WORK ORDER: Where in the data below does the word "define" appear? Copy each line that holds it.

DATASET:
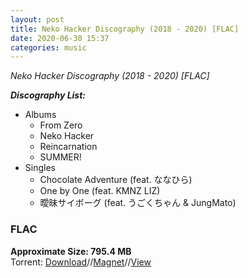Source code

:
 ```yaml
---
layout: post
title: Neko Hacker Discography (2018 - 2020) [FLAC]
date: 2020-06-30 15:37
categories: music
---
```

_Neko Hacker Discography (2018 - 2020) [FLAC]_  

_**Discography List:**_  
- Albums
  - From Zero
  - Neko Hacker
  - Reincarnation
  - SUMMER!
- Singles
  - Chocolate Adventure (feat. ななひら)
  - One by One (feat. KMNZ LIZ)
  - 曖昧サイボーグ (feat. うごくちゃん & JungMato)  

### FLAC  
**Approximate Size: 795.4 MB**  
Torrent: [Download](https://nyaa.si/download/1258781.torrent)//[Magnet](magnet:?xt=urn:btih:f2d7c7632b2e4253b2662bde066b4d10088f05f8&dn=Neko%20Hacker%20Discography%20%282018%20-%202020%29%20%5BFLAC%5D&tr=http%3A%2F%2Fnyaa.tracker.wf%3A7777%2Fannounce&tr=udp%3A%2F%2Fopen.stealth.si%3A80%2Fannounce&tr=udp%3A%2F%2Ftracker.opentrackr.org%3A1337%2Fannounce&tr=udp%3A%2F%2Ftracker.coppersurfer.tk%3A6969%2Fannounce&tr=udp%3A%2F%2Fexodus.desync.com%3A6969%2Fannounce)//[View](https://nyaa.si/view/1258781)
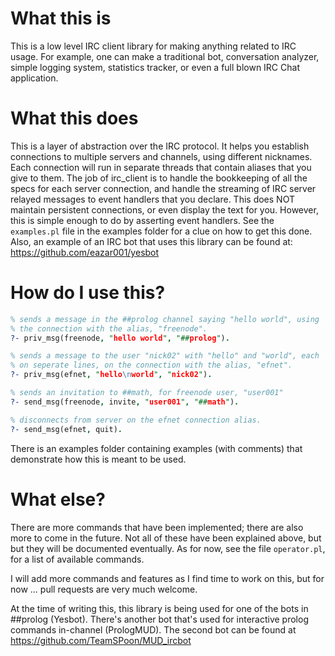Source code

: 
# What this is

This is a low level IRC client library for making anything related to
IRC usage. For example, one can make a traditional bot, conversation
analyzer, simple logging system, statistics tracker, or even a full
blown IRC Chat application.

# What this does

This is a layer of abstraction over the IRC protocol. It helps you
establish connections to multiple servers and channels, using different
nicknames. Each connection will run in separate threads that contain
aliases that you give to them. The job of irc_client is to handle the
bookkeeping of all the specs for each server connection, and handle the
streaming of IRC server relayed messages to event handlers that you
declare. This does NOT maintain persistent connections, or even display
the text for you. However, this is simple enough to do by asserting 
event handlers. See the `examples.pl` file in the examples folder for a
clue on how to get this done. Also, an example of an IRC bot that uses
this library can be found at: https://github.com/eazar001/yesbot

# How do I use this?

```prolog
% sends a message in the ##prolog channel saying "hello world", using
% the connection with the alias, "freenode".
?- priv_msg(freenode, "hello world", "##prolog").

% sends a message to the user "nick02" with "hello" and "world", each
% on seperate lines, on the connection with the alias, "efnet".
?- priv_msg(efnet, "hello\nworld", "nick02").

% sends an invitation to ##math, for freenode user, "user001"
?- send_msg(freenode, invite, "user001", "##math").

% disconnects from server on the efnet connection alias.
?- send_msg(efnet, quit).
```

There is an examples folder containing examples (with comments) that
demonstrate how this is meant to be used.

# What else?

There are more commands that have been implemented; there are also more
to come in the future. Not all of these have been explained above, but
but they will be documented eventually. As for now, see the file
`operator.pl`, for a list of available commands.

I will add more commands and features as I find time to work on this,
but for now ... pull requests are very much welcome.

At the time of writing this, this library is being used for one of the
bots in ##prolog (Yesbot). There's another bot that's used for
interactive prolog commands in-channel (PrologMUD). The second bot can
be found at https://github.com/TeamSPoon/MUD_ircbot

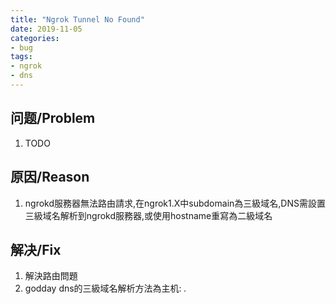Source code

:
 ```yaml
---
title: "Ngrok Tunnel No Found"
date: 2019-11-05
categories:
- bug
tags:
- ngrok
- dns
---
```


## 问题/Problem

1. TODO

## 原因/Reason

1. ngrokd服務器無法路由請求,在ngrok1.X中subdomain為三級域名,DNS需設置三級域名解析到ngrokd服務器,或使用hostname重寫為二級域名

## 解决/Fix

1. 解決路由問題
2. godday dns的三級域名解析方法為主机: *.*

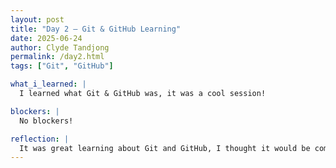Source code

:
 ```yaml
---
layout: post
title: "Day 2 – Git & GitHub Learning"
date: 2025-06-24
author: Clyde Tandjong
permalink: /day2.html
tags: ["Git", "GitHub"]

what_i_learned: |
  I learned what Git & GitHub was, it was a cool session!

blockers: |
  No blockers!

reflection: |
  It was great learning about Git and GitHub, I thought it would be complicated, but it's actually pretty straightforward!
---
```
---
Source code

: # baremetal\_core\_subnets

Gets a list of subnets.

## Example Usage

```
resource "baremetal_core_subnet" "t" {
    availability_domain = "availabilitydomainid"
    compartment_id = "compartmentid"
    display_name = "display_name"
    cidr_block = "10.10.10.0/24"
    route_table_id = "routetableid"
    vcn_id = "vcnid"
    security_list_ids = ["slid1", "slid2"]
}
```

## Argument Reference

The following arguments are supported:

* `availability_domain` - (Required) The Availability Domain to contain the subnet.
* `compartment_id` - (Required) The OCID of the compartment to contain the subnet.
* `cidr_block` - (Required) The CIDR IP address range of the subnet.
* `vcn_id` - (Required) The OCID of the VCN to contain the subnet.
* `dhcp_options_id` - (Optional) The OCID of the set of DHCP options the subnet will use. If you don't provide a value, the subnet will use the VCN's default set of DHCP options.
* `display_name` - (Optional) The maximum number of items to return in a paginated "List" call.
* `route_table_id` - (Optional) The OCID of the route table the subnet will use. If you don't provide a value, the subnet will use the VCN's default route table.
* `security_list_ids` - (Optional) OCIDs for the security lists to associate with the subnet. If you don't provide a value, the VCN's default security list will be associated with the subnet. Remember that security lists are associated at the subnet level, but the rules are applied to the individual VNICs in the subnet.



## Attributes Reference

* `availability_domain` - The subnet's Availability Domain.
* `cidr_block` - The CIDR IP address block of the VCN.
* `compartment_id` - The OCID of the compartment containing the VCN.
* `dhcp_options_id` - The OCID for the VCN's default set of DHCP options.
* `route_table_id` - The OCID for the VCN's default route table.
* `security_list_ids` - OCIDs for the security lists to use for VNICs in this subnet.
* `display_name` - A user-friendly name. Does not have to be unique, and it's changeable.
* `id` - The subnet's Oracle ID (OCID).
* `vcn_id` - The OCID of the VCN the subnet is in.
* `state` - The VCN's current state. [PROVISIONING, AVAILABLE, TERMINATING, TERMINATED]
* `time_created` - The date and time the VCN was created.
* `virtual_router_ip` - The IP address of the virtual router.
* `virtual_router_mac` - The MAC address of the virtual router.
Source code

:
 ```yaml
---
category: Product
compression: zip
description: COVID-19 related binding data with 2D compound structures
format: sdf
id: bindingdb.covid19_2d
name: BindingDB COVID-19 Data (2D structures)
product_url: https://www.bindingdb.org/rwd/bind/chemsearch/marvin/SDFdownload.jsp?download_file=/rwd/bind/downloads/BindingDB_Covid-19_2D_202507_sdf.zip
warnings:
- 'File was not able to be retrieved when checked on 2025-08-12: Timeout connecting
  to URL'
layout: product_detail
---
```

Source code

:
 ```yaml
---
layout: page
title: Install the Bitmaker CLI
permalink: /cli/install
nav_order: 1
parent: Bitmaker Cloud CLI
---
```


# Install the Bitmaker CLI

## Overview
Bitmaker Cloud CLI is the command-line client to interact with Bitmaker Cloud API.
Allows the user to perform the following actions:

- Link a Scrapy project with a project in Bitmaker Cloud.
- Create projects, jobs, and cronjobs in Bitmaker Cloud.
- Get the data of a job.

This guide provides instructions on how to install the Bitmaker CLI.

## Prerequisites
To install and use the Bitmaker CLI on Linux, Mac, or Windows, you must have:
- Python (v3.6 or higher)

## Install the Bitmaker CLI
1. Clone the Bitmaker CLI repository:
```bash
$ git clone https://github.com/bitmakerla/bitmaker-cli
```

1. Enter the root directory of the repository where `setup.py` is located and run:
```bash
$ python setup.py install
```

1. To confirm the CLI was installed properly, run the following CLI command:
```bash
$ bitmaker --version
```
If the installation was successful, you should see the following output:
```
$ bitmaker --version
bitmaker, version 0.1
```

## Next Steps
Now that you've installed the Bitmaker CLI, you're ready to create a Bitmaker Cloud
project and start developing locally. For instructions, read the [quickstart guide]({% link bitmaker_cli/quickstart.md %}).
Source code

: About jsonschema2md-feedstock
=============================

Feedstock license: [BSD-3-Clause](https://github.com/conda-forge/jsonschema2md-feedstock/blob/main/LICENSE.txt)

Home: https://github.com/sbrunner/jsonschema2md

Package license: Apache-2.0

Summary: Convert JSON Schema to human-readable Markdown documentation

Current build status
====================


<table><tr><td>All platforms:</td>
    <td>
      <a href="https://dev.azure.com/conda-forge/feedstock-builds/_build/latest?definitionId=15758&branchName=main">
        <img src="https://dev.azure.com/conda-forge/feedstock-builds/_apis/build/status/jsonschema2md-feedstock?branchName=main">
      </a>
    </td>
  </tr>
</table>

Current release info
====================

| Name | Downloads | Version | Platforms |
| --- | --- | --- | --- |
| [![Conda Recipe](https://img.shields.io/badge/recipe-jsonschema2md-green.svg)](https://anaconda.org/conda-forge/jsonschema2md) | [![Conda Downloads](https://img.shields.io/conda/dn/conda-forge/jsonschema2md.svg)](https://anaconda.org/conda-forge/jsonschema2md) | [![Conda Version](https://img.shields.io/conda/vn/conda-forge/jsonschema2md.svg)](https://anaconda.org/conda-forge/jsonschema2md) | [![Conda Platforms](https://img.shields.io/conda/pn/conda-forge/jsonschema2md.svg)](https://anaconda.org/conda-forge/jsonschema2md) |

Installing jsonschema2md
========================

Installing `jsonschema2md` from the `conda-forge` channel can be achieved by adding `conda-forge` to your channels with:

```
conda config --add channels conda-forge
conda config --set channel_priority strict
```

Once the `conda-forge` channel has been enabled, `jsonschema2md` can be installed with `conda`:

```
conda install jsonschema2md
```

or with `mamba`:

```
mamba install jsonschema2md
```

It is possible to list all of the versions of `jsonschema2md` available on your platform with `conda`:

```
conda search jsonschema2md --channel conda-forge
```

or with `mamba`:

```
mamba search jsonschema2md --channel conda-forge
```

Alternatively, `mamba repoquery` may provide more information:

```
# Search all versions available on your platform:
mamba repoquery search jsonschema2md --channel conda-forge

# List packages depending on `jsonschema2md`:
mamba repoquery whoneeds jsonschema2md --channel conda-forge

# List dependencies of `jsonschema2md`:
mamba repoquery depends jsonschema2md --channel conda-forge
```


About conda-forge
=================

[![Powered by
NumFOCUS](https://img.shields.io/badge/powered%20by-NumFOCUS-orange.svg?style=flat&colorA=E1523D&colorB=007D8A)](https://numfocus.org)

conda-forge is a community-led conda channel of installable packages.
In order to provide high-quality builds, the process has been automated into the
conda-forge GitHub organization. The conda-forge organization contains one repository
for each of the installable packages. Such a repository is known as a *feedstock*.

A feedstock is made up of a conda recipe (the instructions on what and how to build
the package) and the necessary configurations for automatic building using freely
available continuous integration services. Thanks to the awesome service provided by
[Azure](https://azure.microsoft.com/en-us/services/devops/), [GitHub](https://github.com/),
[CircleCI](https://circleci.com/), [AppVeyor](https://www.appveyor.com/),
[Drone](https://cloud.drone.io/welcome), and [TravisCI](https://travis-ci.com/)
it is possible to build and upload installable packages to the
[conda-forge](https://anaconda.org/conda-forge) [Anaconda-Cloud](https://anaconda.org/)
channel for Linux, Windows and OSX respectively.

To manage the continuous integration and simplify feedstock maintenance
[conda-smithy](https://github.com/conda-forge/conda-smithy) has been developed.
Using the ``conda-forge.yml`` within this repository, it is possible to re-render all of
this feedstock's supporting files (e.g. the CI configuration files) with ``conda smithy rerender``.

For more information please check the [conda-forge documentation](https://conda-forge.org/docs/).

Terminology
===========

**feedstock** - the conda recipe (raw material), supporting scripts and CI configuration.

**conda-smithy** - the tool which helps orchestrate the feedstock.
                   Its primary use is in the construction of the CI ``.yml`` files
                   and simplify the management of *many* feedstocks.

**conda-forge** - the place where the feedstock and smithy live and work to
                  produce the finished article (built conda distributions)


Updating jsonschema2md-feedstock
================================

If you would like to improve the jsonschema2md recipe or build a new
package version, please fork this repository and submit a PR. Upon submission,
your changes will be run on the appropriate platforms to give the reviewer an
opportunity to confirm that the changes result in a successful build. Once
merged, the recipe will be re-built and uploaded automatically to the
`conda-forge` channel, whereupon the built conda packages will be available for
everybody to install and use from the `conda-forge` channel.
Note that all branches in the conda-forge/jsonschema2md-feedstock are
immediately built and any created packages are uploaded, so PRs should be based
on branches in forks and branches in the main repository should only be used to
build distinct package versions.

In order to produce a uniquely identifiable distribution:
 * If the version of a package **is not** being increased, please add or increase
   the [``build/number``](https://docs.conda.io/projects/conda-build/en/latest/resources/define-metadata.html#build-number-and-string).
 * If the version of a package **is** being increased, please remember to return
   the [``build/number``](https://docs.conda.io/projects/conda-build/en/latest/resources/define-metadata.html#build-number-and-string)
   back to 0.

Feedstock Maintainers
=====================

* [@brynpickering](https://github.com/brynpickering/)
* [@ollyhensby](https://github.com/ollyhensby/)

RESPONSE TO THIS EXERCISE:
   the [``build/number``](https://docs.conda.io/projects/conda-build/en/latest/resources/define-metadata.html#build-number-and-string).
   the [``build/number``](https://docs.conda.io/projects/conda-build/en/latest/resources/define-metadata.html#build-number-and-string)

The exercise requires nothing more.